Required work: Copy nothing but the lines below running from the line containing "анйе ча бахавах̣ ш́ӯра̄" through the line containing "<p>Проект семейная_соц_сеть</p>", both end lines included.
[Opening Supplied material section]
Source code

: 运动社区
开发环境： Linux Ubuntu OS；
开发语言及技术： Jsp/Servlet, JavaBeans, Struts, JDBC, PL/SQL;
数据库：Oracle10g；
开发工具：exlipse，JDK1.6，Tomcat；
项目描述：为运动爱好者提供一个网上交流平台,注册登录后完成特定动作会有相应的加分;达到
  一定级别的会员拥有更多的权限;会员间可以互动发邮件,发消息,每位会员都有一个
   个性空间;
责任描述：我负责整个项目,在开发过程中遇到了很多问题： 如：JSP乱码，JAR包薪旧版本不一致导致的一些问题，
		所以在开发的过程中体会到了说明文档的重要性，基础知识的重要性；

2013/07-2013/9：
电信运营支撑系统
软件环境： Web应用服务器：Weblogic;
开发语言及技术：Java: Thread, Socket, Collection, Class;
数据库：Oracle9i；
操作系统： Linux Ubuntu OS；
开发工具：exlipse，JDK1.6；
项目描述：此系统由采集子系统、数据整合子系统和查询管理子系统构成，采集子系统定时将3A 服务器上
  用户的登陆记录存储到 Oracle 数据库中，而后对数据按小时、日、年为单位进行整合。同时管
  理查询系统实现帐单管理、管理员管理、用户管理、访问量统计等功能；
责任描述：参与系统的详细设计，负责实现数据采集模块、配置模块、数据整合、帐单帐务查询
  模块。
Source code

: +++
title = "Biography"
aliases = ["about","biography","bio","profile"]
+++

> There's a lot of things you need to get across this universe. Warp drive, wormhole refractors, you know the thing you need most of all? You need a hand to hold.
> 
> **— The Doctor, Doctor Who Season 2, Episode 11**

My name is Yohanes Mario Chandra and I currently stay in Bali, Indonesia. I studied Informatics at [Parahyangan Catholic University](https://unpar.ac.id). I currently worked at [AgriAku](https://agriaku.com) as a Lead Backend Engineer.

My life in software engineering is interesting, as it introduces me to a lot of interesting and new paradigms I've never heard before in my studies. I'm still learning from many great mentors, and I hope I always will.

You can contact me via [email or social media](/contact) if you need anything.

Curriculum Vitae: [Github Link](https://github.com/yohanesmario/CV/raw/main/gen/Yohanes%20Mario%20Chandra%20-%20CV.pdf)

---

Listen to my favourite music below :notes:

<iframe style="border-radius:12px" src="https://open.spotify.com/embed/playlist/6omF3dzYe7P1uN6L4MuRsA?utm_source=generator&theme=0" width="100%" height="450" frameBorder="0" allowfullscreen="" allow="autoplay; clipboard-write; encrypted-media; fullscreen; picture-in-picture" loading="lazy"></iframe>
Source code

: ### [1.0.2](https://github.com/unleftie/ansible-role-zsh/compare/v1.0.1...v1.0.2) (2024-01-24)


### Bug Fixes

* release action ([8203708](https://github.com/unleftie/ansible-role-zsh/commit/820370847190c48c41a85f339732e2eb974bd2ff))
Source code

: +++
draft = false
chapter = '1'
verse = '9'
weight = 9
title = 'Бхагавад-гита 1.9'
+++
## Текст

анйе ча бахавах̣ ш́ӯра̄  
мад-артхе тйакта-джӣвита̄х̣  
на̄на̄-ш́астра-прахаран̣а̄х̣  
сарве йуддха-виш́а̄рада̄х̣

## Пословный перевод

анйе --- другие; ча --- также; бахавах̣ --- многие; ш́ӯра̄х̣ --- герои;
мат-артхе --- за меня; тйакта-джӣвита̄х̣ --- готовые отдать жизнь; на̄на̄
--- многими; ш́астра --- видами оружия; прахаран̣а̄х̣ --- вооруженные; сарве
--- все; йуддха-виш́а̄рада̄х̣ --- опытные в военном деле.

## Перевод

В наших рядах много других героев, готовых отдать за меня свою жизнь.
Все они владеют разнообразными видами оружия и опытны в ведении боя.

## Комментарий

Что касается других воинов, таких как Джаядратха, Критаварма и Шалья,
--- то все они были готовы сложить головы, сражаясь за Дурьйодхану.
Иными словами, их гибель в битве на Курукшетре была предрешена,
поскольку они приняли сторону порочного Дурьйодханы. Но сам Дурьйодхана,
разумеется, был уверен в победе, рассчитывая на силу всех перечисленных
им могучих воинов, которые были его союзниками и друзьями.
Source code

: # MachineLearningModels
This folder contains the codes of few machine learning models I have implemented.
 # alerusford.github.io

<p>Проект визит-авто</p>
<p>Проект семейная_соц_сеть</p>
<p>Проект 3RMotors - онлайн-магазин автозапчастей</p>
[Closing Supplied material section]
Expected answer:
анйе ча бахавах̣ ш́ӯра̄  
мад-артхе тйакта-джӣвита̄х̣  
на̄на̄-ш́астра-прахаран̣а̄х̣  
сарве йуддха-виш́а̄рада̄х̣

## Пословный перевод

анйе --- другие; ча --- также; бахавах̣ --- многие; ш́ӯра̄х̣ --- герои;
мат-артхе --- за меня; тйакта-джӣвита̄х̣ --- готовые отдать жизнь; на̄на̄
--- многими; ш́астра --- видами оружия; прахаран̣а̄х̣ --- вооруженные; сарве
--- все; йуддха-виш́а̄рада̄х̣ --- опытные в военном деле.

## Перевод

В наших рядах много других героев, готовых отдать за меня свою жизнь.
Все они владеют разнообразными видами оружия и опытны в ведении боя.

## Комментарий

Что касается других воинов, таких как Джаядратха, Критаварма и Шалья,
--- то все они были готовы сложить головы, сражаясь за Дурьйодхану.
Иными словами, их гибель в битве на Курукшетре была предрешена,
поскольку они приняли сторону порочного Дурьйодханы. Но сам Дурьйодхана,
разумеется, был уверен в победе, рассчитывая на силу всех перечисленных
им могучих воинов, которые были его союзниками и друзьями.
Source code

: # MachineLearningModels
This folder contains the codes of few machine learning models I have implemented.
 # alerusford.github.io

<p>Проект визит-авто</p>
<p>Проект семейная_соц_сеть</p>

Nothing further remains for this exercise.